It shouldn't be a surprise that some districts around the country are reporting trouble hiring teachers as the country recovers from the Great Recession of 2008. It's always easiest to hire and retain teachers in difficult economic times. (My mother still talks about the scientists, writers, artists, and business people who taught in her Brooklyn high school because they had lost their jobs in the Great Depression.)

It will take a while before we will be able to know whether the new teacher shortages being reported are really widespread or just regional, and whether they are due primarily to student enrollment increases, retirements or young teachers leaving.

All of which was in my head when I stumbled across an email I got a while back from a teacher who left her high-poverty school to work at an education nonprofit before heading back to grad school. I had talked with her at a party, and she had shared how agonizing the decision to leave the classroom had been. She was committed to the kids she taught -- primarily African American and mostly from low-income families -- and had always wanted to be a teacher. She wasn't someone who thought of teaching as a way station to a corporate career.

And yet she left after her husband wrote her a letter with all the reasons she should leave a job that left her not just exhausted but depressed and crying night after night.

She shared his letter with me, and some of the reasons he gave her are illustrative of a larger problem, as I think you'll see:

Because of the reactive leadership, the impossible demands, and the lack of support, you're burnt out, you don't enjoy your job, and it seems it's only going to get worse.

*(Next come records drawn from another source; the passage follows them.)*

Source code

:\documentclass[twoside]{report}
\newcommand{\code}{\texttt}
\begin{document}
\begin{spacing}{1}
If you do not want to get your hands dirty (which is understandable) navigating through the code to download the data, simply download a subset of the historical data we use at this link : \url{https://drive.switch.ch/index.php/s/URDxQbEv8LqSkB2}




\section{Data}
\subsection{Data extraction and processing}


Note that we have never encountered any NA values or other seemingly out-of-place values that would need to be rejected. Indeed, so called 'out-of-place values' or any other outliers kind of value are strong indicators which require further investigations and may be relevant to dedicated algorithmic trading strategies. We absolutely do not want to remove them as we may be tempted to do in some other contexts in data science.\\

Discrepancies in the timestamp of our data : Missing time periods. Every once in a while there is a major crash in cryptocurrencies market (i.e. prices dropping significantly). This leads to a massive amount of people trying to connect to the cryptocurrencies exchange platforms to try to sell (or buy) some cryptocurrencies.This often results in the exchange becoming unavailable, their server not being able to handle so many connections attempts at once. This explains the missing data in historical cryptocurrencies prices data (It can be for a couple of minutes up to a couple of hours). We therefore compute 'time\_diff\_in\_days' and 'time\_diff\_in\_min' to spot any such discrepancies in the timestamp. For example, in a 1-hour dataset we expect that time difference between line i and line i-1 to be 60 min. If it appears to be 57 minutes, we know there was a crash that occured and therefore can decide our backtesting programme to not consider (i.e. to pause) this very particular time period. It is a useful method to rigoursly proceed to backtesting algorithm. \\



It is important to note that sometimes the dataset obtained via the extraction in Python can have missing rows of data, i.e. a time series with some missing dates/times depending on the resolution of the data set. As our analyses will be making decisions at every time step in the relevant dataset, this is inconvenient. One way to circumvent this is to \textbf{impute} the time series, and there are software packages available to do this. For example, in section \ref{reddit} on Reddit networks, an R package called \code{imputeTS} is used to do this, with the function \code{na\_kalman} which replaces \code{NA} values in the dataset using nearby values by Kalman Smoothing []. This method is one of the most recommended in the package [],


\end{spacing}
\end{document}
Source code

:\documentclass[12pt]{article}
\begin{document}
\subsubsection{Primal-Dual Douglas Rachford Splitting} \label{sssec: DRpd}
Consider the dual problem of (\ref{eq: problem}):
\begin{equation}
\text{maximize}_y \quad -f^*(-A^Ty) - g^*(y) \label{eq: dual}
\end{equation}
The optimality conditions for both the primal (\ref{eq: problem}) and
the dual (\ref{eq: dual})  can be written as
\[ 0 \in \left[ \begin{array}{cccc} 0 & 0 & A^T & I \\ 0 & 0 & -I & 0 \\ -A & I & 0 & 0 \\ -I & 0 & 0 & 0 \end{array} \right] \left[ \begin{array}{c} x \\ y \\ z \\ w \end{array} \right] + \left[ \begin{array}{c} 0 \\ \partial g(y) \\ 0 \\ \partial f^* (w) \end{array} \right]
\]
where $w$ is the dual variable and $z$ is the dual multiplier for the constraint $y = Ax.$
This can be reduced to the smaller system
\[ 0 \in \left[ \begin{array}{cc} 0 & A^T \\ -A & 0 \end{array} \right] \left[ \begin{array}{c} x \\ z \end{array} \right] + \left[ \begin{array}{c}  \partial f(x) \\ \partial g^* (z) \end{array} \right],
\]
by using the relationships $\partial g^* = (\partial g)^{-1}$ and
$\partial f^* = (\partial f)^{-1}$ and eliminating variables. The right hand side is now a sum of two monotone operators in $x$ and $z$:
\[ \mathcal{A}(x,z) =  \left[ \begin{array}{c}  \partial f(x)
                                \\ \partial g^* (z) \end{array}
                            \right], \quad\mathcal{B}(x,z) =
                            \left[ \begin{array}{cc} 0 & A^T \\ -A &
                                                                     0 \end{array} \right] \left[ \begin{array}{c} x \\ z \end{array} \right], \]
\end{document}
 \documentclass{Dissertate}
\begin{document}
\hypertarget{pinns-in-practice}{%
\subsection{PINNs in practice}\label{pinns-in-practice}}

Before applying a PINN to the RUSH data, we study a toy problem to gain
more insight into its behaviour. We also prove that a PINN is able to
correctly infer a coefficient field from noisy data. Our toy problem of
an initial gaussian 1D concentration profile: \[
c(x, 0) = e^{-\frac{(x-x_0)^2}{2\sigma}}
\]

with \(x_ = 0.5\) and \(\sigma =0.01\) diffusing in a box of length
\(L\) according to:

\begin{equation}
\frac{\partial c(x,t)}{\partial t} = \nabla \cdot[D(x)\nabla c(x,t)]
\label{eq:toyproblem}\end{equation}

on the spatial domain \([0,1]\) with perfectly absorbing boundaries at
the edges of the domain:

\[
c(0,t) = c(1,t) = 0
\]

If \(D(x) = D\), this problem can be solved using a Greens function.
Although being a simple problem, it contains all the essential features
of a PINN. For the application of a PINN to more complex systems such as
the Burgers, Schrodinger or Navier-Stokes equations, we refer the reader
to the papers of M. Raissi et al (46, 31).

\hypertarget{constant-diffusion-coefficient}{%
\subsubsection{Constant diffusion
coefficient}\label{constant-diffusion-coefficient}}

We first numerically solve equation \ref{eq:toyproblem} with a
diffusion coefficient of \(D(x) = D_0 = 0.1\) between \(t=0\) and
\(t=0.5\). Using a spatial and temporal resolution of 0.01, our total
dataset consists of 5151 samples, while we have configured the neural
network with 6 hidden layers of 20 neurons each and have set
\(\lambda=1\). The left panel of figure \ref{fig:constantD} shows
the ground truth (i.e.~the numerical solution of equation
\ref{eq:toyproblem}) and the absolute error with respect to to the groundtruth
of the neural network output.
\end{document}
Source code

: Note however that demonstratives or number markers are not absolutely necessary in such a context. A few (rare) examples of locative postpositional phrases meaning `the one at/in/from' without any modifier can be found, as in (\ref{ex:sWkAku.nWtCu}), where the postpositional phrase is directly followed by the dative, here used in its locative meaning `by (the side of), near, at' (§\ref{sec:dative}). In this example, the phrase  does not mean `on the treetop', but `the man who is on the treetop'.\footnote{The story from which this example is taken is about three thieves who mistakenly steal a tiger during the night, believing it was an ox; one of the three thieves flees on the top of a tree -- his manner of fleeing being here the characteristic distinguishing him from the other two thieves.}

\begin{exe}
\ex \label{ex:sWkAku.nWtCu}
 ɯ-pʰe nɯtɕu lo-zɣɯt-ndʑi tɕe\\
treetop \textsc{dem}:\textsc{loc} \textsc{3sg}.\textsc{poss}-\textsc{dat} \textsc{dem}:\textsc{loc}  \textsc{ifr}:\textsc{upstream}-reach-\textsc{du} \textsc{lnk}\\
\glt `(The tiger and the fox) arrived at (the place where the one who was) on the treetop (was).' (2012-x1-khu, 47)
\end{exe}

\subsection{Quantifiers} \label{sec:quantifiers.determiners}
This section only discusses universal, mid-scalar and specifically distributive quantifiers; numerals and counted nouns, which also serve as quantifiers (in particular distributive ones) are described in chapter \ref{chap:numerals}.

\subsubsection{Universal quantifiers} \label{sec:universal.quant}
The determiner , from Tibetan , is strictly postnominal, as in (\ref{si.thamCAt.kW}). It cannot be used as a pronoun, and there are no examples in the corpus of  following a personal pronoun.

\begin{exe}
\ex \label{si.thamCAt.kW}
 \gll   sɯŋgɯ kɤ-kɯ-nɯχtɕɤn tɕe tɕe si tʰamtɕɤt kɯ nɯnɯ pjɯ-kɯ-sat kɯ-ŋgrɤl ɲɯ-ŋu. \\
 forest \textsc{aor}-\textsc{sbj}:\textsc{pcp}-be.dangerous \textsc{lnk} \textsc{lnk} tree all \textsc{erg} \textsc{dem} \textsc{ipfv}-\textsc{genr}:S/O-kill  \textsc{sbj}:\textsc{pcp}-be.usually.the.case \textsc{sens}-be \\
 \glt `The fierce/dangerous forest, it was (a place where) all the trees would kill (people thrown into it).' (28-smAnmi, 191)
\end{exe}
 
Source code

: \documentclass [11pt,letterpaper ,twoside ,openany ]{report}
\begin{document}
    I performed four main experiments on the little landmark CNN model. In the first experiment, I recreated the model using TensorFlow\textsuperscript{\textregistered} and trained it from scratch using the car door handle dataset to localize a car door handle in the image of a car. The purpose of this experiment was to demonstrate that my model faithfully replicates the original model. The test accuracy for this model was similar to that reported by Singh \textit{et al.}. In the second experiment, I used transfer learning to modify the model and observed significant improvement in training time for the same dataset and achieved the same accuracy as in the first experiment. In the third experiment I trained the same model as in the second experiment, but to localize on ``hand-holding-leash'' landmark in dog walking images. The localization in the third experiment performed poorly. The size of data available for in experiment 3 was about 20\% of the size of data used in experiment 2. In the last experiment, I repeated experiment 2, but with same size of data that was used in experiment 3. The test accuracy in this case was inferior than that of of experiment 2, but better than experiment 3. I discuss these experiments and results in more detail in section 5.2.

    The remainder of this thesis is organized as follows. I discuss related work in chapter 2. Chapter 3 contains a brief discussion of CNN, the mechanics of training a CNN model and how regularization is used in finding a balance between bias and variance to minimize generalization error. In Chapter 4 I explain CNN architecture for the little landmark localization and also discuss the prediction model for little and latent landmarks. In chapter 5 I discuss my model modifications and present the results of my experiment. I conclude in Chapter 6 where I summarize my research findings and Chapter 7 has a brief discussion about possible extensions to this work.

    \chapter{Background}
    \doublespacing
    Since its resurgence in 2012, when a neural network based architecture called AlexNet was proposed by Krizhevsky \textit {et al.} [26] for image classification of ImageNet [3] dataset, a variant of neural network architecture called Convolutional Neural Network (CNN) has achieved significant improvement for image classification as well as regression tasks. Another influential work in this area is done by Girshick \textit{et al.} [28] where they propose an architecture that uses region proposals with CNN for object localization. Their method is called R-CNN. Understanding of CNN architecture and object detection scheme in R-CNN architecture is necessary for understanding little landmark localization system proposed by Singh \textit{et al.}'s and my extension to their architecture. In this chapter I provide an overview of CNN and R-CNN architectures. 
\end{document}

The administration does not show concern for struggling students; there are no school-wide, targeted strategies for them outside the special ed department or any full-fledged initiatives. Instead, you've sensed an attitude, from day one, that only certain students should attend. Teachers are generating programs and ideas, but they can only succeed with the backing and support of the leadership, which isn't happening.

Your friends and family have confirmed over and over again that your concerns about your school are not only valid, but not worth enduring. In fact, not a single person has encouraged you to "just suck it up and stick it out!" As I'm writing this, I'm realizing that this may be the single weightiest piece of evidence: that all of the believers who are in your life don't think you should stay.

In other words, she didn't leave teaching because she was fleeing the kids -- the kids were the reason she was in the school in the first place.

She was leaving because the school's leadership did not organize the work in such a way that she could succeed. The principal and other administrators had low expectations for many of the schools' students and did little to ensure that students were able to meet standards or to help teachers improve instruction.

All of which is why when we think about improving schools, one of the most profound changes we could make is to ensure that school leaders understand how to organize schools in such a way that teachers -- and thus students -- can be successful.